To be clear, we can adjust our code and block them—that’s not an issue. The issue is that I have to wake up at 3 AM to do it, and even if it’s blocked, dealing with that traffic can be expensive. This guy got his $72k bill forgiven, but don’t expect the websites on the other end to be so lucky. (Yes, yes, ingress bandwidth is often free, but it’s never that simple. Scaling up? Bezos takes a cut. More database traffic? Pay the Bezos tax. Replication of enormous logs to other providers? Bezos hungry!)

Negligence is negligence. If you get in a car and drive recklessly without proper training, even if you didn’t intend to hurt anyone, you’re not going to get a lot of sympathy when you mow down a pedestrian. Likewise, I have little sympathy for people who face enormous bills for abusing powerful tools.

That’s not to say cloud providers don’t have billing problems. The delays are unacceptable, and the budgeting tools are often unintuitive or, as was likely the case here, outright inadequate. But in no universe was deploying code that spun up a container for every URL encountered a good idea.

Should such a mistake result in a $72k bill? Eh, probably not. I doubt this person will make the same mistake again, even with the bill forgiven. Or maybe they’ll just blame Google and attempt the same thing on AWS.

I would think you could obscure whatever marker you use fairly easily, any basic encryption should work. It mostly seems like you could do something that temporarily throttles crawlers to a limit that doesn't affect humans much so you don't have to do something manual in the middle of the night. Statistical outliers that get limited to one page request per second per IP or something like that.

The rest of this is arguing against something I'm not saying, which is fine, but thinking about a solution is not condoning the problem.

> I would think you could obscure whatever marker you use fairly easily, any basic encryption should work.

Indeed, you can, and there are situations in which it makes sense. However, it doesn’t really help when it comes to detecting abuse of this sort. For one, CGNAT causes problems. There’s also the issue of people linking to articles from sites like HN and Wayback Machine.

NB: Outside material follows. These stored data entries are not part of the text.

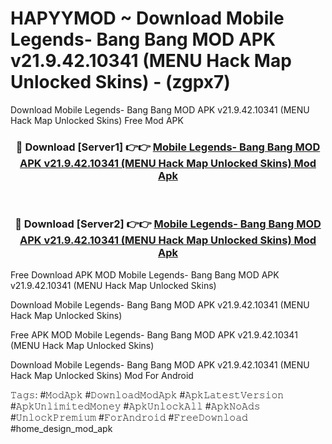 # HAPYYMOD ~ Download Mobile Legends- Bang Bang MOD APK v21.9.42.10341 (MENU Hack Map Unlocked Skins) - (zgpx7)
Download Mobile Legends- Bang Bang MOD APK v21.9.42.10341 (MENU Hack Map Unlocked Skins) Free Mod APK

<div align="center">
<h3>🔴 Download [Server1] 👉👉 <a href="https://apk-comot.site?title=Mobile_Legends-_Bang_Bang_MOD_APK_v21.9.42.10341_(MENU_Hack_Map_Unlocked_Skins)">Mobile Legends- Bang Bang MOD APK v21.9.42.10341 (MENU Hack Map Unlocked Skins) Mod Apk</a></h3><br>

<h3>🔴 Download [Server2] 👉👉 <a href="https://apk-comot.site?title=Mobile_Legends-_Bang_Bang_MOD_APK_v21.9.42.10341_(MENU_Hack_Map_Unlocked_Skins)">Mobile Legends- Bang Bang MOD APK v21.9.42.10341 (MENU Hack Map Unlocked Skins) Mod Apk</a></h3>
</div>


Free Download APK MOD Mobile Legends- Bang Bang MOD APK v21.9.42.10341 (MENU Hack Map Unlocked Skins)

Download Mobile Legends- Bang Bang MOD APK v21.9.42.10341 (MENU Hack Map Unlocked Skins) 

Free APK MOD Mobile Legends- Bang Bang MOD APK v21.9.42.10341 (MENU Hack Map Unlocked Skins) 

Download Mobile Legends- Bang Bang MOD APK v21.9.42.10341 (MENU Hack Map Unlocked Skins) Mod For Android

𝚃𝚊𝚐𝚜: #𝙼𝚘𝚍𝙰𝚙𝚔 #𝙳𝚘𝚠𝚗𝚕𝚘𝚊𝚍𝙼𝚘𝚍𝙰𝚙𝚔 #𝙰𝚙𝚔𝙻𝚊𝚝𝚎𝚜𝚝𝚅𝚎𝚛𝚜𝚒𝚘𝚗 #𝙰𝚙𝚔𝚄𝚗𝚕𝚒𝚖𝚒𝚝𝚎𝚍𝙼𝚘𝚗𝚎𝚢 #𝙰𝚙𝚔𝚄𝚗𝚕𝚘𝚌𝚔𝙰𝚕𝚕 #𝙰𝚙𝚔𝙽𝚘𝙰𝚍𝚜 #𝚄𝚗𝚕𝚘𝚌𝚔𝙿𝚛𝚎𝚖𝚒𝚞𝚖 #𝙵𝚘𝚛𝙰𝚗𝚍𝚛𝚘𝚒𝚍 #𝙵𝚛𝚎𝚎𝙳𝚘𝚠𝚗𝚕𝚘𝚊𝚍 #home_design_mod_apk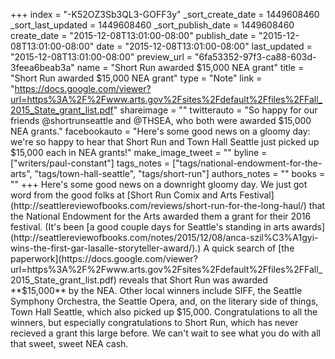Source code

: +++
index = "-K52OZ3Sb3QL3-GOFF3y"
_sort_create_date = 1449608460
_sort_last_updated = 1449608460
_sort_publish_date = 1449608460
create_date = "2015-12-08T13:01:00-08:00"
publish_date = "2015-12-08T13:01:00-08:00"
date = "2015-12-08T13:01:00-08:00"
last_updated = "2015-12-08T13:01:00-08:00"
preview_url = "6fa53352-97f3-ca88-603d-3feea6beab3a"
name = "Short Run awarded $15,000 NEA grant"
title = "Short Run awarded $15,000 NEA grant"
type = "Note"
link = "https://docs.google.com/viewer?url=https%3A%2F%2Fwww.arts.gov%2Fsites%2Fdefault%2Ffiles%2FFall_2015_State_grant_list.pdf"
shareimage = ""
twitterauto = "So happy for our friends @shortrunseattle and @THSEA, who both were awarded $15,000 NEA grants."
facebookauto = "Here's some good news on a gloomy day: we're so happy to hear that Short Run and Town Hall Seattle just picked up $15,000 each in NEA grants!"
make_image_tweet = ""
byline = ["writers/paul-constant"]
tags_notes = ["tags/national-endowment-for-the-arts", "tags/town-hall-seattle", "tags/short-run"]
authors_notes = ""
books = ""
+++
Here's some good news on a downright gloomy day. We just got word from the good folks at [Short Run Comix and Arts Festival](http://seattlereviewofbooks.com/reviews/short-run-for-the-long-haul/) that the National Endowment for the Arts awarded them a grant for their 2016 festival. (It's been [a good couple days for Seattle's standing in arts awards](http://seattlereviewofbooks.com/notes/2015/12/08/anca-szil%C3%A1gyi-wins-the-first-gar-lasalle-storyteller-award/).) A quick search of [the paperwork](https://docs.google.com/viewer?url=https%3A%2F%2Fwww.arts.gov%2Fsites%2Fdefault%2Ffiles%2FFall_2015_State_grant_list.pdf) reveals that Short Run was awarded **$15,000** by the NEA. Other local winners include SIFF, the Seattle Symphony Orchestra, the Seattle Opera, and, on the literary side of things, Town Hall Seattle, which also picked up $15,000. Congratulations to all the winners, but especially congratulations to Short Run, which has never recieved a grant this large before. We can't wait to see what you do with all that sweet, sweet NEA cash.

Those two alone make it nearly impossible to automatically rate limit based on an ID in the URL.

CGNAT is a big issue that Western companies tend to neglect. However, it’s increasingly common in places like India, and it’s even seen at times in the US, especially in rural areas.

And, of course, public VPNs are growing in popularity.

Unfortunately, all of these factors mean that performing any sort of risk analysis or rate limiting on IP address alone tends to be ineffective or outright harmful for moderately large sites. You can do some fairly basic categorization (this is from a residential ISP, this is from a datacenter), but beyond that, it’s not particularly useful.

Hypothetically, let’s say:

1. We tag every URL with an IP address association in some way.

2. Someone posts a link on HN.

3. We see lots of requests with IP address tags that don’t match the actual requesting IP address, so we block or rate limit them.

4. We’ve just blocked traffic from HN.

Another hypothetical:

1. We design, calibrate, and test a rate limiting system in the US.

2. Some large percentage of real-world traffic comes from India and is behind CGNAT.

3. We’ve just rate-limited most of India.

4. So we exclude India.

5. But now we’ve rate-limited Nigeria, and malicious traffic from India isn’t blocked.

What we actually end up doing is similar but mostly relies cookies instead, and it’s only a single risk factor. It’s not perfect, and it has some caveats that the URL solution avoids, but it has far fewer false positives.